DATA LISTING:
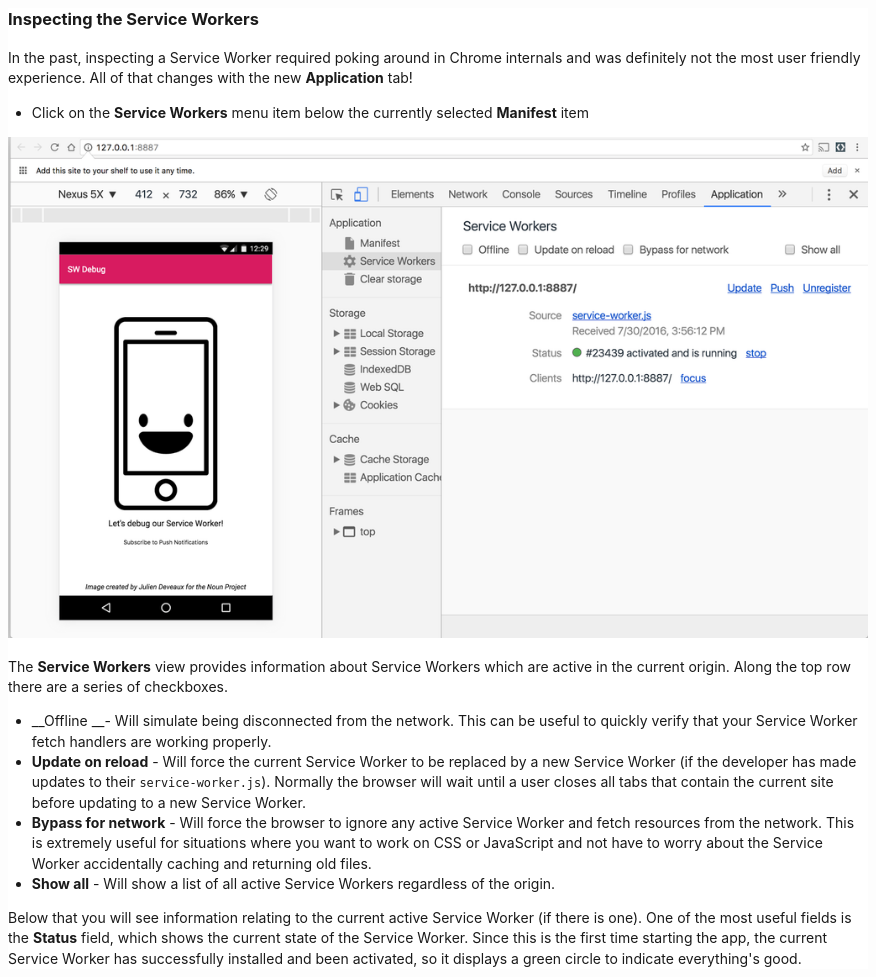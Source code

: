 ### Inspecting the Service Workers

In the past, inspecting a Service Worker required poking around in Chrome internals and was definitely not the most user friendly experience. All of that changes with the new __Application__ tab!

* Click on the __Service Workers__ menu item below the currently selected __Manifest__ item

![3dea544e6b44979d.png](img/3dea544e6b44979d.png)

The __Service Workers__ view provides information about Service Workers which are active in the current origin. Along the top row there are a series of checkboxes.

* __Offline __- Will simulate being disconnected from the network. This can be useful to quickly verify that your Service Worker fetch handlers are working properly.
* __Update on reload__ - Will force the current Service Worker to be replaced by a new Service Worker (if the developer has made updates to their `service-worker.js`). Normally the browser will wait until a user closes all tabs that contain the current site before updating to a new Service Worker.
* __Bypass for network__ - Will force the browser to ignore any active Service Worker and fetch resources from the network. This is extremely useful for situations where you want to work on CSS or JavaScript and not have to worry about the Service Worker accidentally caching and returning old files.
* __Show all__ - Will show a list of all active Service Workers regardless of the origin.

Below that you will see information relating to the current active Service Worker (if there is one). One of the most useful fields is the __Status__ field, which shows the current state of the Service Worker. Since this is the first time starting the app, the current Service Worker has successfully installed and been activated, so it displays a green circle to indicate everything's good.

DESCRIPTION OF THE TASK: This exercise asks for an exact copy of the lines from the first one in the data through the line that contains "are working properly.", pictures excluded.

ANSWER BOX:
Source code

: ### Inspecting the Service Workers

In the past, inspecting a Service Worker required poking around in Chrome internals and was definitely not the most user friendly experience. All of that changes with the new __Application__ tab!

* Click on the __Service Workers__ menu item below the currently selected __Manifest__ item

![3dea544e6b44979d.png](img/3dea544e6b44979d.png)

The __Service Workers__ view provides information about Service Workers which are active in the current origin. Along the top row there are a series of checkboxes.

* __Offline __- Will simulate being disconnected from the network. This can be useful to quickly verify that your Service Worker fetch handlers are working properly.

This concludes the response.